⟨

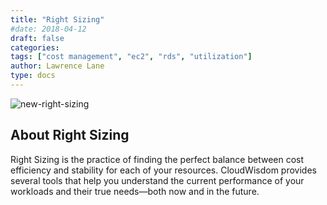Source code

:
```yaml
---
title: "Right Sizing"
#date: 2018-04-12
draft: false
categories:
tags: ["cost management", "ec2", "rds", "utilization"]
author: Lawrence Lane
type: docs
---
```

![new-right-sizing](/images/_index/new-right-sizing.png)



## About Right Sizing

Right Sizing is the practice of finding the perfect balance between cost efficiency and stability for each of your resources. CloudWisdom provides several tools that help you understand the current performance of your workloads and their true needs—both now and in the future.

⟩

**What you should do**
Lines in the data that hold "cost" must be located and copied.

**Exercise answer**
tags: ["cost management", "ec2", "rds", "utilization"]
Right Sizing is the practice of finding the perfect balance between cost efficiency and stability for each of your resources. CloudWisdom provides several tools that help you understand the current performance of your workloads and their true needs—both now and in the future.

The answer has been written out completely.